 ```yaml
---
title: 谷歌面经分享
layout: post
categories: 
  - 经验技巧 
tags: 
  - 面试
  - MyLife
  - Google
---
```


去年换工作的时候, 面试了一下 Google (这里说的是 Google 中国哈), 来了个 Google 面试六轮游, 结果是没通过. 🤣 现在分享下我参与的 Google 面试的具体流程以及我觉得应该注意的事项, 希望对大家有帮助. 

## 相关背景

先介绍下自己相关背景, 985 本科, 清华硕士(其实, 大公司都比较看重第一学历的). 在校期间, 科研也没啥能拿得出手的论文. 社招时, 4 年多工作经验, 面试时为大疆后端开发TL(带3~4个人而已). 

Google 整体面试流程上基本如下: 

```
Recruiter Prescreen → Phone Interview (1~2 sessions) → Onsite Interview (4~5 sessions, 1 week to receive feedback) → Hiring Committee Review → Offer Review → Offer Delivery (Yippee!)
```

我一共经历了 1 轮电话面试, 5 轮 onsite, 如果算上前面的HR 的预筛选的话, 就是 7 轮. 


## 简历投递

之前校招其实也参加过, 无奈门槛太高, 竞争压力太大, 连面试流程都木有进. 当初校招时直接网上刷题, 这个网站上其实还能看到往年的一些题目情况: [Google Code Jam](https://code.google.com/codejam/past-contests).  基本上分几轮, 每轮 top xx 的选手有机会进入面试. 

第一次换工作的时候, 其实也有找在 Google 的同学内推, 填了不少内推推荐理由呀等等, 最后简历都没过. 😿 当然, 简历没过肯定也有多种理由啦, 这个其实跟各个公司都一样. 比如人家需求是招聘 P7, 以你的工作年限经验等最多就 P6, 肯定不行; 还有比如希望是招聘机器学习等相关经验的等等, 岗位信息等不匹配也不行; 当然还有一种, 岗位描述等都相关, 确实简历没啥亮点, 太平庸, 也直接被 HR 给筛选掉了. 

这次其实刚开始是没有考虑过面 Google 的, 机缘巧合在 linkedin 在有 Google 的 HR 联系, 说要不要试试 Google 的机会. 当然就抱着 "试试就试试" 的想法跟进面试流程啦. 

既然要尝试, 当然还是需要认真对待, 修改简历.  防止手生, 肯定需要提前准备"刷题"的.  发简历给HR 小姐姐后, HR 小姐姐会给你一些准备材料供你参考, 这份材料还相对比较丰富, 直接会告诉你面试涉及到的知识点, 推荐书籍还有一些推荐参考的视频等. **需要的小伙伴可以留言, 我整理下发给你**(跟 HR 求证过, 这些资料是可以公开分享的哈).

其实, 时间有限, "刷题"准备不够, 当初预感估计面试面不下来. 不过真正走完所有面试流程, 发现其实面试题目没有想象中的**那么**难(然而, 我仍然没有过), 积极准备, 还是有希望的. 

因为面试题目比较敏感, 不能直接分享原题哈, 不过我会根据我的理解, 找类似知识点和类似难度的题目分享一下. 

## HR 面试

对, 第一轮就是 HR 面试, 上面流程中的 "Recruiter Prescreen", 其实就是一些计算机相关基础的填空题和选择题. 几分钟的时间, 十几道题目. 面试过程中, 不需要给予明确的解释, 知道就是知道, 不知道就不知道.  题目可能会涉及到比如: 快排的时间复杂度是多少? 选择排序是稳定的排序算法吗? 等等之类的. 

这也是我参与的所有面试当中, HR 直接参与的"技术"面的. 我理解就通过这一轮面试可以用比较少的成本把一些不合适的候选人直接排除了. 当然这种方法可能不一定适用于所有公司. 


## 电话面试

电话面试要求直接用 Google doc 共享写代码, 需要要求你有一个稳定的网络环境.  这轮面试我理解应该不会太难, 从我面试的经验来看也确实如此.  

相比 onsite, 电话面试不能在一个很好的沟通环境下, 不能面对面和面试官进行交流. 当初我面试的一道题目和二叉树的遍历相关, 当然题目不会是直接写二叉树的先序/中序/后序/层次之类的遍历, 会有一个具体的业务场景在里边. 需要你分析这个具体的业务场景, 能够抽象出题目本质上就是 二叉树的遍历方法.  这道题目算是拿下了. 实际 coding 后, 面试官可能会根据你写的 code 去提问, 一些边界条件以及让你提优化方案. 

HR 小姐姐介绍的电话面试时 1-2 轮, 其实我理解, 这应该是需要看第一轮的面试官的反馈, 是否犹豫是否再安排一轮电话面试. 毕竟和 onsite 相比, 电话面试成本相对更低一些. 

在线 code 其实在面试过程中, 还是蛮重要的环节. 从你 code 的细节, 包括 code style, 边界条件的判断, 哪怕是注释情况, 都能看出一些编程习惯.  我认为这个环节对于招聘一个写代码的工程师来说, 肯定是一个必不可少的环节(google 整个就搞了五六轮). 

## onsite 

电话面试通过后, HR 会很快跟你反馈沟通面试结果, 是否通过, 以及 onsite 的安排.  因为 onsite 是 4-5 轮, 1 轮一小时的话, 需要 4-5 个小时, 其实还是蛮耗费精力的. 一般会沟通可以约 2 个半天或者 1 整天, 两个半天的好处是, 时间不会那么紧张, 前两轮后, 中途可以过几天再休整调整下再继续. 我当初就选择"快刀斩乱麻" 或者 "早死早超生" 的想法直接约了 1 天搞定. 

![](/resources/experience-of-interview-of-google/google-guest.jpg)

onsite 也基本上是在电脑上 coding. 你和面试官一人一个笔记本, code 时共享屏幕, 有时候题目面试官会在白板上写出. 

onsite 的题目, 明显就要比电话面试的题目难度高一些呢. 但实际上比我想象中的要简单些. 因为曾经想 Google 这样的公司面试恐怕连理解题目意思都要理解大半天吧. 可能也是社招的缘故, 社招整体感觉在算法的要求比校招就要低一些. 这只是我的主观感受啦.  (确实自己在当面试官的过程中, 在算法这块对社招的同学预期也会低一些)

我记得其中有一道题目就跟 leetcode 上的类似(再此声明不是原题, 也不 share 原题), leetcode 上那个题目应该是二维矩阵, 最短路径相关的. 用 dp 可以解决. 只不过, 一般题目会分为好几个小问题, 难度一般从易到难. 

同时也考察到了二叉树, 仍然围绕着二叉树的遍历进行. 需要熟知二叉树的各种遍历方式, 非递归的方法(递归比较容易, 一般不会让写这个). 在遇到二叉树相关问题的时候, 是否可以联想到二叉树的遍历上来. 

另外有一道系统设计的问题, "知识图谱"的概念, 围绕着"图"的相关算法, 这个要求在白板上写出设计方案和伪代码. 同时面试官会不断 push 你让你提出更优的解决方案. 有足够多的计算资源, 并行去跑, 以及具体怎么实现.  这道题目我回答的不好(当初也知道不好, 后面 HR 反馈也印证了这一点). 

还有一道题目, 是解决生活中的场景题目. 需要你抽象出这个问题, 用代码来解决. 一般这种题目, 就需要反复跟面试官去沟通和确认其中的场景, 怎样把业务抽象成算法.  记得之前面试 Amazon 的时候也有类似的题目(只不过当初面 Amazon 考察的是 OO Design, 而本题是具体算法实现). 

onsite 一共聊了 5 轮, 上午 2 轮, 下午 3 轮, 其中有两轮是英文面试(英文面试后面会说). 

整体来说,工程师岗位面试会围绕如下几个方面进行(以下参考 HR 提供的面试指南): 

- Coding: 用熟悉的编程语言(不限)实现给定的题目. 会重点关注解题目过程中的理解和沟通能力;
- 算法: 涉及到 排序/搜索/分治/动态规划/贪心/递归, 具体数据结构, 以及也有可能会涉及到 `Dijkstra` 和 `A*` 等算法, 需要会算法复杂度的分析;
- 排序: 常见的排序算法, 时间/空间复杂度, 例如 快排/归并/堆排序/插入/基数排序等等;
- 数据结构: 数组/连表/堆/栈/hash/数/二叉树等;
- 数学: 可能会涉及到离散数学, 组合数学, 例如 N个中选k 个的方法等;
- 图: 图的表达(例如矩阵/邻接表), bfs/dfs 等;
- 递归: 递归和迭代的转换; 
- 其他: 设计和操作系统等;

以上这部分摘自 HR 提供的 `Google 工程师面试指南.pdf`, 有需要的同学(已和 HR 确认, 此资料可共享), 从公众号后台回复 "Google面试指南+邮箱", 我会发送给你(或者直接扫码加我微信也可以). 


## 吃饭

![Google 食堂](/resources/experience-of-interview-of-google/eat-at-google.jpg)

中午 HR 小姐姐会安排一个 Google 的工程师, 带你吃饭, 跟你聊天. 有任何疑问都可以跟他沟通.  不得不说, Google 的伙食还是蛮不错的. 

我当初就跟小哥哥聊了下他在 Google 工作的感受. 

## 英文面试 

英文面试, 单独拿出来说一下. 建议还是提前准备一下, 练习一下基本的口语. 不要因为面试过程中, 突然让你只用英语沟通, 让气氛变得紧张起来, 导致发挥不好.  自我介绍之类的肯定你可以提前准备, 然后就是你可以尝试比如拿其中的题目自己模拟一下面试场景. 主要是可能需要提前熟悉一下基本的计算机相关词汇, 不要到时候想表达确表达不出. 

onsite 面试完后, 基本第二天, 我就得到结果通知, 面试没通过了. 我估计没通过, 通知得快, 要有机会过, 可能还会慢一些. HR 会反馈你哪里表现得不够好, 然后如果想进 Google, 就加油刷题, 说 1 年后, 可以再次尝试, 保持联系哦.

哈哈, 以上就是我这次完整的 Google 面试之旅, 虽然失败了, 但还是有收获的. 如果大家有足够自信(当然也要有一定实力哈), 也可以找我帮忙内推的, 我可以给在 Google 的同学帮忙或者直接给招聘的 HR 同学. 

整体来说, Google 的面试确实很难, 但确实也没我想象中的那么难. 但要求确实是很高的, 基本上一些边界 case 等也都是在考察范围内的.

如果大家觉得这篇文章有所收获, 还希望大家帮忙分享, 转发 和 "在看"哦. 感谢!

Directions
Reproduce the records above line by line, without any change, up to and including the line that holds "之前校招其实也参加过, 无奈门槛太高, 竞争压力太大, 连面试流程都木有进.".

Response to this exercise
 ```yaml
---
title: 谷歌面经分享
layout: post
categories: 
  - 经验技巧 
tags: 
  - 面试
  - MyLife
  - Google
---
```


去年换工作的时候, 面试了一下 Google (这里说的是 Google 中国哈), 来了个 Google 面试六轮游, 结果是没通过. 🤣 现在分享下我参与的 Google 面试的具体流程以及我觉得应该注意的事项, 希望对大家有帮助. 

## 相关背景

先介绍下自己相关背景, 985 本科, 清华硕士(其实, 大公司都比较看重第一学历的). 在校期间, 科研也没啥能拿得出手的论文. 社招时, 4 年多工作经验, 面试时为大疆后端开发TL(带3~4个人而已). 

Google 整体面试流程上基本如下: 

```
Recruiter Prescreen → Phone Interview (1~2 sessions) → Onsite Interview (4~5 sessions, 1 week to receive feedback) → Hiring Committee Review → Offer Review → Offer Delivery (Yippee!)
```

我一共经历了 1 轮电话面试, 5 轮 onsite, 如果算上前面的HR 的预筛选的话, 就是 7 轮. 


## 简历投递

之前校招其实也参加过, 无奈门槛太高, 竞争压力太大, 连面试流程都木有进. 当初校招时直接网上刷题, 这个网站上其实还能看到往年的一些题目情况: [Google Code Jam](https://code.google.com/codejam/past-contests).  基本上分几轮, 每轮 top xx 的选手有机会进入面试. 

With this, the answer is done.